If you have medullary thyroid cancer, you will need to have blood tests called carcinoembryonic antigen (CEA) and calcitonin 6 weeks after your surgery. You will have these blood tests every year so that your doctor can look out for patterns in your results.
What kind of follow-up care will I receive?
After your initial treatment for thyroid cancer, you will continue to see your surgeon, endocrinologist, and/or nuclear medicine specialist. Over time, you will probably need to see only one of these specialists. You and your doctor will decide when that time is right for you.
Once your initial treatments are completed, you may be eligible to join the Thyroid Cancer Survivorship Program. Your doctor will help you decide when you are ready for this step. The program will help support you as you recover from the physical and emotional effects of thyroid cancer. The Thyroid Cancer Survivorship Program is located in the Endocrine Clinic at MSK. A nurse practitioner, who will work closely with your doctor, will be responsible for your care. The nurse practitioner is a member of the thyroid cancer team at MSK and an expert in the care of cancer survivors. He or she will:
- Look for signs of the cancer returning
- Manage any effects of treatment, such as pain and fatigue
- Recommend screening tests for other cancers
- Provide counseling about living a healthy lifestyle, such as diet, exercise, and quitting smoking
During visits with your nurse practitioner, he or she will:
- Talk with you about your medical history
- Perform a physical exam
- Order tests, such as x-rays, scans, and blood tests
- Make referrals to other healthcare providers, if needed
- Prescribe medication, if needed
If you would like more information about our Survivorship Program, talk with your doctor or nurse.

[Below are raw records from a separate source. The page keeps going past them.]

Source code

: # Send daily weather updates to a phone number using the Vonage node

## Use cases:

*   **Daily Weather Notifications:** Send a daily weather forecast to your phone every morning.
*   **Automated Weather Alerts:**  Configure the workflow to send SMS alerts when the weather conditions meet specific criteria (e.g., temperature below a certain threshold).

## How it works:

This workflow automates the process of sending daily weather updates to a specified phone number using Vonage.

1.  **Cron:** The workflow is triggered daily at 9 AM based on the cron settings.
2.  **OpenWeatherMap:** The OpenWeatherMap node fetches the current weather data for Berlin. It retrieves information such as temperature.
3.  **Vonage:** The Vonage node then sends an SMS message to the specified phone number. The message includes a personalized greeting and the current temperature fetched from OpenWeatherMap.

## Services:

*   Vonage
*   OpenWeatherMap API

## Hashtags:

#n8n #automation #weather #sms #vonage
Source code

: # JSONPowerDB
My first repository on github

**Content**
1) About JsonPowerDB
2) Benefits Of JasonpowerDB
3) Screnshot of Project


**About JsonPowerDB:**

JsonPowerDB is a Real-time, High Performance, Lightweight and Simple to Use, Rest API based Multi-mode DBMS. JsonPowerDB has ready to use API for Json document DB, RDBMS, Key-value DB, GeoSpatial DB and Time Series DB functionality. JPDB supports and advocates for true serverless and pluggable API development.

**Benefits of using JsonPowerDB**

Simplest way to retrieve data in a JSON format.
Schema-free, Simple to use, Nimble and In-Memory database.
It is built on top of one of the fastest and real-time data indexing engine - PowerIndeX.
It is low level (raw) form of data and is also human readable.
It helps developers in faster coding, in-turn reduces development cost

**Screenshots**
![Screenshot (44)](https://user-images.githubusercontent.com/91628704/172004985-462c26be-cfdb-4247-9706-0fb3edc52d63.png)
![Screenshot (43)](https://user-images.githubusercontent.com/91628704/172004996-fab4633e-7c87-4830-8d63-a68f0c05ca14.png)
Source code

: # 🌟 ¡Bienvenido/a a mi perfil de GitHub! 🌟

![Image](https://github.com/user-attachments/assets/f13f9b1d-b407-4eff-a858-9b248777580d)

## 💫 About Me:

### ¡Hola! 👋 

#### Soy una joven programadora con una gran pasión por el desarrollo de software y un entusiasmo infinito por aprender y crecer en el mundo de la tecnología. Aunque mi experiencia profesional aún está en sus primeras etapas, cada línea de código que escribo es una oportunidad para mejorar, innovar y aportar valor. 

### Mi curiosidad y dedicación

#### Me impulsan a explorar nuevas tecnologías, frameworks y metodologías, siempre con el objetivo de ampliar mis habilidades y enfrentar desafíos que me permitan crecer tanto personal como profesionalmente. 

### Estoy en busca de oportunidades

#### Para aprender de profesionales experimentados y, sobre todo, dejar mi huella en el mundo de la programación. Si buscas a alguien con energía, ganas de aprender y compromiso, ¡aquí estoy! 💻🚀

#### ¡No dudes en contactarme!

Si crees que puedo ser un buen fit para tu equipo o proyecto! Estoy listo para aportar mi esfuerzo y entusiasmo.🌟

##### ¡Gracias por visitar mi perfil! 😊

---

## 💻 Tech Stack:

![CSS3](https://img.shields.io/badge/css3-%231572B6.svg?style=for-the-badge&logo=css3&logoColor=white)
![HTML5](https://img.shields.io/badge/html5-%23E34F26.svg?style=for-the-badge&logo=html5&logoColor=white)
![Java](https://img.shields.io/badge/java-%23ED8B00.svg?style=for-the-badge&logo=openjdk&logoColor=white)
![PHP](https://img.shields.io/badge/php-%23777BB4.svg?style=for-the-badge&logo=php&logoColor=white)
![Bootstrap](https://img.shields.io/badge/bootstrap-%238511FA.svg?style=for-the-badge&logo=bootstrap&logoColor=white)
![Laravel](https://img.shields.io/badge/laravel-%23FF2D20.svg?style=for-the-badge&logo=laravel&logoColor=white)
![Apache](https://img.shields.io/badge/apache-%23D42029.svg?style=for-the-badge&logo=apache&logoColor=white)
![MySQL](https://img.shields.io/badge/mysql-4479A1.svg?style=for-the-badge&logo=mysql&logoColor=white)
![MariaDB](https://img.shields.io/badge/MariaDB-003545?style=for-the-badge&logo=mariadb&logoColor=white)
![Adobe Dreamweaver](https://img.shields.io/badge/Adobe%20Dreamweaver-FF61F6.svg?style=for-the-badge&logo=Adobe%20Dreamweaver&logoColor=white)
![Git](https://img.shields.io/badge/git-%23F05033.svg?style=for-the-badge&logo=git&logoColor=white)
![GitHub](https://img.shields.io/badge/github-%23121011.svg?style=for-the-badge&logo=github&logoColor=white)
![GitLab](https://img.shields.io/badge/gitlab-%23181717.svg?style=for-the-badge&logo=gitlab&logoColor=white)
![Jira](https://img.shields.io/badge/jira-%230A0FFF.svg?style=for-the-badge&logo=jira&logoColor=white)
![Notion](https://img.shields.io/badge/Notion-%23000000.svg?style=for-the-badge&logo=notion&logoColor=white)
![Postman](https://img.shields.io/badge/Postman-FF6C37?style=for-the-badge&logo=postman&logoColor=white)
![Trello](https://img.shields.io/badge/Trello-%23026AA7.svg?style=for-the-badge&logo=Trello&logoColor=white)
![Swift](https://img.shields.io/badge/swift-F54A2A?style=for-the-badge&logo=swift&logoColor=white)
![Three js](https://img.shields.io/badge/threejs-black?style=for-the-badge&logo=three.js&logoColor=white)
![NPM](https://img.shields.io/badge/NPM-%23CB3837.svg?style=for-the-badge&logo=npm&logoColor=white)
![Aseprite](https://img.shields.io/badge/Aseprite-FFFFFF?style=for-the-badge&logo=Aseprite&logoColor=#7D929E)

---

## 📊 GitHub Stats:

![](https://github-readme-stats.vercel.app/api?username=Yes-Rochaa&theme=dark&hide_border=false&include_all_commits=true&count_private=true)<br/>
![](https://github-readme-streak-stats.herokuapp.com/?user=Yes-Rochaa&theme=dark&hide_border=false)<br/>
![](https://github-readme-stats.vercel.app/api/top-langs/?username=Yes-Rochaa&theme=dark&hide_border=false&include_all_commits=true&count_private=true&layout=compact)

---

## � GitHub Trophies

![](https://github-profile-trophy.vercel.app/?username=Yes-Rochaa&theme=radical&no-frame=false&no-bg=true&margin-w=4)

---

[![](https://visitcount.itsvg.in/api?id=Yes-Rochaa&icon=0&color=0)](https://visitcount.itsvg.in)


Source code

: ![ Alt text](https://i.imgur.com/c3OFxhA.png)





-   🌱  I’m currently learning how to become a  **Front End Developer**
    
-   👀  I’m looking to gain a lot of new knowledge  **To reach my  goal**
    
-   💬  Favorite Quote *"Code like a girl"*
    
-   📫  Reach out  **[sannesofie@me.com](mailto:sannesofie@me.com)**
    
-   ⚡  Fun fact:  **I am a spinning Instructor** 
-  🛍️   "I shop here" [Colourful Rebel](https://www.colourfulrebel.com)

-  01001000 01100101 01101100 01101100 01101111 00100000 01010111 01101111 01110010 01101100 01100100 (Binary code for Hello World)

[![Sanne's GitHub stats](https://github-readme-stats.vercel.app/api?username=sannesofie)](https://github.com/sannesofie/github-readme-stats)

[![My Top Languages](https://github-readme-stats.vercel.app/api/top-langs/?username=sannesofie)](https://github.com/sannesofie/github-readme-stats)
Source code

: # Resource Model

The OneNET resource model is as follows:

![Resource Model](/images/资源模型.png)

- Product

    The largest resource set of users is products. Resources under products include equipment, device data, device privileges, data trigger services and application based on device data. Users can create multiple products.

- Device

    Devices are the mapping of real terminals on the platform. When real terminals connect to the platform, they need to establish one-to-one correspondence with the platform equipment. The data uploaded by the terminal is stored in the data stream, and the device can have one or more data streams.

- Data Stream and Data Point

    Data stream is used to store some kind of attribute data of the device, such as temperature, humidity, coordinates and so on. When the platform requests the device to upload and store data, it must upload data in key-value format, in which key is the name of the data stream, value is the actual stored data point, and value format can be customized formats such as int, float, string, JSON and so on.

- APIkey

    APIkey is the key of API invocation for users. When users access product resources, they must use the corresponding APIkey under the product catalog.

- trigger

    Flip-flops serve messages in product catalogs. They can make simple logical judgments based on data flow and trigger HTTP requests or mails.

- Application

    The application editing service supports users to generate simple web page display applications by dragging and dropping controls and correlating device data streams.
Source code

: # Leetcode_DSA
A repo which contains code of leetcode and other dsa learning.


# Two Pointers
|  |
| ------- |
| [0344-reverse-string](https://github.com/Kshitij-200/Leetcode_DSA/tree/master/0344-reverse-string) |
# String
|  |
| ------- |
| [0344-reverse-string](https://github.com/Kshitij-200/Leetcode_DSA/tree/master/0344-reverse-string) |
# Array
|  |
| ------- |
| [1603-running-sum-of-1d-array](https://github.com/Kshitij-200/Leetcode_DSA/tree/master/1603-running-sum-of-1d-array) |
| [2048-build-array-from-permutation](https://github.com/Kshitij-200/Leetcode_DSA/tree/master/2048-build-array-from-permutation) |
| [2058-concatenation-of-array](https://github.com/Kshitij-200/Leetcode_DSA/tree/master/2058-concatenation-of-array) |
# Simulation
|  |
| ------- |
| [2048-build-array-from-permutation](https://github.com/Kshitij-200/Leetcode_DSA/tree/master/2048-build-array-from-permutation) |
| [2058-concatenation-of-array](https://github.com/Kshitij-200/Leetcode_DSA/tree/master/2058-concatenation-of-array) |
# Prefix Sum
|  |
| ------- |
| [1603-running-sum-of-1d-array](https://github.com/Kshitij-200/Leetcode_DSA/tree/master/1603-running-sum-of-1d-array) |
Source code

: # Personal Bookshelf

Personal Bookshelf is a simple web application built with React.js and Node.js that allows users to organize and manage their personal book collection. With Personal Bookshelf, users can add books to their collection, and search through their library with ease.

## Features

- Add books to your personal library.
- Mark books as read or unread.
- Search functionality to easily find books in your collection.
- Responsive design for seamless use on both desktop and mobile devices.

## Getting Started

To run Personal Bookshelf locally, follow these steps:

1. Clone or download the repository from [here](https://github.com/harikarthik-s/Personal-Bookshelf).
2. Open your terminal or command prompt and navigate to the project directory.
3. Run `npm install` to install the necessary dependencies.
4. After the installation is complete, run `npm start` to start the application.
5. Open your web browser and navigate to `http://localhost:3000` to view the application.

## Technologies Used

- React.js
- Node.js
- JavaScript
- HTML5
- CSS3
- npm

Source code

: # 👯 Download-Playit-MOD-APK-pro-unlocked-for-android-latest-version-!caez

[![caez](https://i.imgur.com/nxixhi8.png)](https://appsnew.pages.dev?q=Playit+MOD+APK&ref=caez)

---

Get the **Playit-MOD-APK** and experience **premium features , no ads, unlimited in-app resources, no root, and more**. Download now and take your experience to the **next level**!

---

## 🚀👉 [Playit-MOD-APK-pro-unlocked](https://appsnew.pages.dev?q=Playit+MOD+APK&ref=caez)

When can I transition my follow-up care outside of MSK?
As your needs decrease, your follow-up care may be transferred from MSK to an endocrinologist in your community. We will assist you in finding an endocrinologist if you don’t already have one.
The timing of this depends on your particular thyroid cancer and your response to treatment. It often occurs about 2 to 5 years after treatment. Your MSK doctor or nurse practitioner will send your local doctor a detailed summary of your care at MSK and copies of your test results. This report will also include our recommendations for future management based on the thyroid cancer treatment you received.
Your MSK doctor and nurse practitioner are available to you and your local doctor if there are any questions about your care, or if you develop a new thyroid cancer problem.